ACM Reference Format:
Harsh Patel, Praveen Venkatesh, Shivam Sahni, Varun Jain, Mrinal Anand, and Mayank Singh. 2022. Program Synthesis: Does Feedback Help?. In 5th Joint International Conference on Data Science & Management of Data (9th ACM IKDD CODS and 27th COMAD) (CODS-COMAD 2022), January 8–10, 2022, Bangalore, India. ACM, New York, NY, USA 2 Pages. https://doi.org/10.1145/3493700.3493756
1 INTRODUCTION
The need for high-quality code that adheres to a set of specified rules is increasing every day, with more than 28.7 million developers expected to form part of the development workforce by 2024 [3]. A large part of a developer's workday is spent on writing code to achieve tasks that have already been used in a different context before. This implies that the developer spends time searching for prior solutions for a problem, which is often an arduous process. Program synthesis is the task of generating a program that most likely fits a given specification (provided by the user) of said program. The verbosity of the user specification and the complexity of generating such programs may vary widely depending on the user's application and level of expertise. Early attempts at program synthesis are focused on search-based approaches, which try to find the best match for a given specification via input/output pairs [1, 6, 7]. However, variations in writing style, language, expertise may lead to incorrect inferences made by the synthesis method, leading to ambiguities in the generated code. More modern approaches have resorted to deep learning-based techniques [4, 10] that attempt to capture contextual clues provided in the input specification, resolving conflicts between different writing styles. However, even with advancements in natural language understanding, the task of program synthesis remains unsolved due to: 1) Very long-range dependencies : code referenced in a file may have been used in files elsewhere. Contextual clues when writing code lie not only within the file being edited but several files in the file directory, often spanning several million lines in large codebases. 2) Lack of high-quality, large, real-life datasets : Most datasets available for program synthesis are synthetic or crowdsourced. This leads to lot of noise in the data that eventually impairs performance.

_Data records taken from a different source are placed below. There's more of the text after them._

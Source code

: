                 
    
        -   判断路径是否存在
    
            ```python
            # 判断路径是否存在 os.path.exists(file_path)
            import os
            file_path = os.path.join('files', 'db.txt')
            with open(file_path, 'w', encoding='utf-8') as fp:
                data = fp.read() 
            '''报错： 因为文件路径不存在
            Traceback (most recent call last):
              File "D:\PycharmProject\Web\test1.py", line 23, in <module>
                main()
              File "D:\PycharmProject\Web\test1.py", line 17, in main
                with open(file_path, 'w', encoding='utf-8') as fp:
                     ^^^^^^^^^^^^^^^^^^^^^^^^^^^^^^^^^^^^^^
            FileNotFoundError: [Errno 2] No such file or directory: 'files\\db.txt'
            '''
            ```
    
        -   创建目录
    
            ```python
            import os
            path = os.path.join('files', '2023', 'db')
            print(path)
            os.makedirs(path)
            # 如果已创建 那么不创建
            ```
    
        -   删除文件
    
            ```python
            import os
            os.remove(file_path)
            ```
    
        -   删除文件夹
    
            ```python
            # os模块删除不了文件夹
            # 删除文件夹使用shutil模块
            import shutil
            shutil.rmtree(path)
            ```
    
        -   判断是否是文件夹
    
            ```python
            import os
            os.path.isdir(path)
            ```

Our work takes inspiration from the concept of feedback. We attempt to guide the model to learn better and quicker by providing an alternate feedback path apart from a single loss based gradient-descent. We leverage the idea of dual learning [2, 9] which utilizes a two stage reinforcement learning framework based on Seq2Seq networks for language-to-language translation. Our work focuses on a supervised training framework for description to code synthesis and utilizes an additional feedback similarity loss compared between contextual embeddings of an inferred code specification, and a ground truth code specification.
2 DATASET
1) NAPS Dataset: The NAPS dataset contains 16,410 code sequences and 300 synthetically generated descriptions for each code sequence [10]. The code sequences are in Universal Abstract Syntax Tree (UAST). Since the UAST trees can be converted to other programming languages like Java and C++, the dataset is highly generalisable. The dataset also provides test cases used to compute the accuracy on the dataset. This dataset is highly complex, indicated by its poor performance on standard Seq2Seq models [10], and due to its large program lengths.

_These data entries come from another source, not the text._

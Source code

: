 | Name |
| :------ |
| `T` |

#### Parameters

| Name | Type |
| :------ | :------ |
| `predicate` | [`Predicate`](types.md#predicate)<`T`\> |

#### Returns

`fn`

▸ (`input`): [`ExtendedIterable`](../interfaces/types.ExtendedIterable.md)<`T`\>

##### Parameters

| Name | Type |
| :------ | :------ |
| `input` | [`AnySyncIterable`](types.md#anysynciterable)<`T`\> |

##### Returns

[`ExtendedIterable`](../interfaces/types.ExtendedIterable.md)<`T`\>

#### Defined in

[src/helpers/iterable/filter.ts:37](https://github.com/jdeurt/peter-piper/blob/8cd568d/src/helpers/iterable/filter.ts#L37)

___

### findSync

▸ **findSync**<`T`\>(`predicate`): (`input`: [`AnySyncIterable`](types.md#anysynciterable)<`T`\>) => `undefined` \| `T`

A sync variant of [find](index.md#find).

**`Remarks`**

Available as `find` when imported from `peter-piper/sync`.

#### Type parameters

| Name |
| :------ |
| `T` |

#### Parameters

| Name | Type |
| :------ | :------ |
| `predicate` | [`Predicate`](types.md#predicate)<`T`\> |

2) Algolisp Dataset: The Algolisp dataset contains 79,214 descriptions along with code sequence in a tree format [4]. The code sequences are written in a LISP like programming language. Akin to NAPS, the dataset has test cases that are used to compute the accuracy. We observe that only 89% of the code sequences in the dataset pass their corresponding test cases provided. As a result, as an additional metric, we also compute the exact match accuracy which validates whether the output code is an exact match with the ground truth.
3 OUR APPROACH
Recent works that use Seq2Seq and Seq2Tree models have achieved good results in most NLP problems. However, for program synthesis on the NAPS dataset, the Seq2Tree model currently tops the leaderboard with a mere accuracy of 8.8% [10]. This poor performance demonstrates a failure to interpret input code specifications in a reasonable manner.
In our framework, we use attention-based transformer models [8] which are capable of handling long-range dependencies of languages, to enhance the efficiency of this sequence-to-sequence generation task. Figure 1 shows the two stages of our pipeline to synthesize code from a given code specification.
The primary task of the stage-1 transformer is to translate a given high-level code description to the desired code sequence. Stage-2 consists of a pre-trained transformer (trained on the inverted dataset : code to description) that converts predicted code sequences of stage-1 back into a description. We call this prediction as the inferred description since it captures the context of the generated program and is inferred as the data passes through the model.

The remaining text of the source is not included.